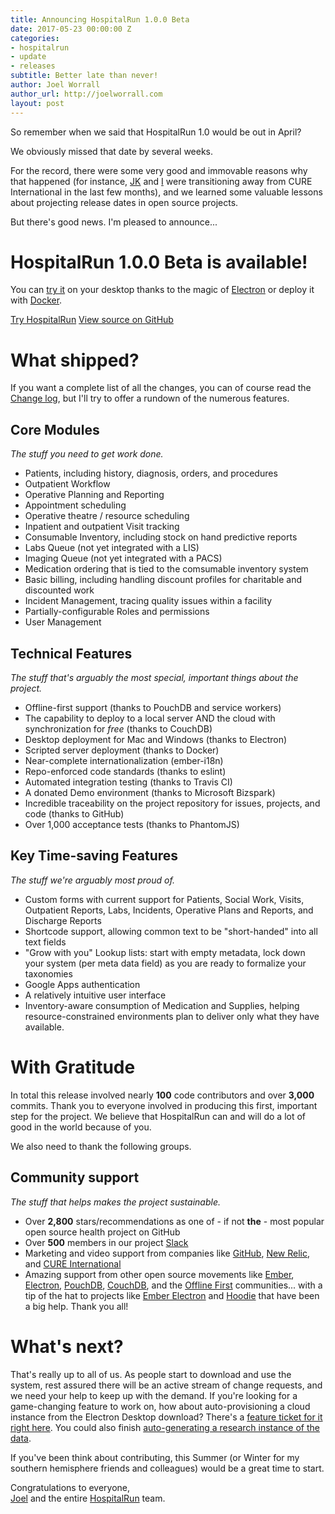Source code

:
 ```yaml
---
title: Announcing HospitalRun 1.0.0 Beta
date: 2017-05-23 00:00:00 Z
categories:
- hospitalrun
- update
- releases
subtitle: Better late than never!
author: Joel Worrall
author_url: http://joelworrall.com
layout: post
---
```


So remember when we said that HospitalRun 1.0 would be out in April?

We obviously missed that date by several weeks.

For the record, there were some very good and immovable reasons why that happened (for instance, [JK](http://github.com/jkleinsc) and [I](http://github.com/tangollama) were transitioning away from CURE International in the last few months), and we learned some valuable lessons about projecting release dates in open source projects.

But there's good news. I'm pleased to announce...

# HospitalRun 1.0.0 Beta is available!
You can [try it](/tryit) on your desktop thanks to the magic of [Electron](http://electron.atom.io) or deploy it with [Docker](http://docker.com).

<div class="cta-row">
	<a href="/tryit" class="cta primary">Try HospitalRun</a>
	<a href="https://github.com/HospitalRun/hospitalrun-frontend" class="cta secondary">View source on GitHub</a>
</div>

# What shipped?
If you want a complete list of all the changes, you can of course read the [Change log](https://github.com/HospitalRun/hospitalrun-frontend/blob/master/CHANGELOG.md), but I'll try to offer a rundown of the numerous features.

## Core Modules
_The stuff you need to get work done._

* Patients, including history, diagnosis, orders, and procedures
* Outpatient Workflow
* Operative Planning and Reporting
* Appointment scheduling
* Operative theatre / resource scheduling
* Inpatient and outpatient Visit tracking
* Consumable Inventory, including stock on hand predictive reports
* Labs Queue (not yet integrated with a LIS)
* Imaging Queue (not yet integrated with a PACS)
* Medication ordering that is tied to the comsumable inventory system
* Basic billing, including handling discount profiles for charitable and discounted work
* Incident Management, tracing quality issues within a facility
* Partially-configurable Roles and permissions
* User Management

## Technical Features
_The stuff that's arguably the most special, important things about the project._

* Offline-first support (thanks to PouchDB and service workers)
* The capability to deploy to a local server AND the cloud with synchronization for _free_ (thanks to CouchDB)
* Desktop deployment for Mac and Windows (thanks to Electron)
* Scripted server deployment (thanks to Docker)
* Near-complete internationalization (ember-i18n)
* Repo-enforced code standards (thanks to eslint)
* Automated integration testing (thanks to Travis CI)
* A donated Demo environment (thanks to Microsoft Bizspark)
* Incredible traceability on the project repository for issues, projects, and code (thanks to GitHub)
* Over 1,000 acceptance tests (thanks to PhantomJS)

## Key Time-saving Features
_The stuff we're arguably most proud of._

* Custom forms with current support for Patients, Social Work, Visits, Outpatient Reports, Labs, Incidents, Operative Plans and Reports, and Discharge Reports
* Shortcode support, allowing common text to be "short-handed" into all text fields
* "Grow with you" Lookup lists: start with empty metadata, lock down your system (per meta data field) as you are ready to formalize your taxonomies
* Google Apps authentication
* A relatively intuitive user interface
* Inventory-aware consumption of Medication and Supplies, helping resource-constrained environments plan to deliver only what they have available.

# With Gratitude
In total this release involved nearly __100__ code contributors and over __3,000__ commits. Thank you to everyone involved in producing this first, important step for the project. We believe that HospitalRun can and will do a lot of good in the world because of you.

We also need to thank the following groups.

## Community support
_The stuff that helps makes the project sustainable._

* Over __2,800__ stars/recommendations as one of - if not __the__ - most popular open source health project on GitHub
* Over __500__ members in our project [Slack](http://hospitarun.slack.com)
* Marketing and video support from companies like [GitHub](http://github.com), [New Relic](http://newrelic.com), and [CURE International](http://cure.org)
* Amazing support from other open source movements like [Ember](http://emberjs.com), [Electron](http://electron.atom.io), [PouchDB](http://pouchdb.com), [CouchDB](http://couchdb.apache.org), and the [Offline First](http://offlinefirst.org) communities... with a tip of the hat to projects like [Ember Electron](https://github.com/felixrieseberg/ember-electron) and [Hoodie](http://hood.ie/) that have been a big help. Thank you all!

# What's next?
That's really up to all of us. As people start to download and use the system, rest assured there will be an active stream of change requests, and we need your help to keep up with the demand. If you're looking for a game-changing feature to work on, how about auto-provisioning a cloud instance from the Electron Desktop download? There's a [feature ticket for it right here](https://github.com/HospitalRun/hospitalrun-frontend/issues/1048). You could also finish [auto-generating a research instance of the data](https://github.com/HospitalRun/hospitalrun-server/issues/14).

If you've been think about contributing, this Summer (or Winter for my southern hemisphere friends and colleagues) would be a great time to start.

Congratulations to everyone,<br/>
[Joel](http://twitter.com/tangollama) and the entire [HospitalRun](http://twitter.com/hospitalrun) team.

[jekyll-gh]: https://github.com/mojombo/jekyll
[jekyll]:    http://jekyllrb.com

┄┄┄┄┄┄

_REQUIRED ACTION_:
Look above for the line holding "project on GitHub" and the line holding "our project [Slack](http://hospitarun.slack.com)", then output exactly those two lines and every line between them, nothing more.

_RESULT_:
* Over __2,800__ stars/recommendations as one of - if not __the__ - most popular open source health project on GitHub
* Over __500__ members in our project [Slack](http://hospitarun.slack.com)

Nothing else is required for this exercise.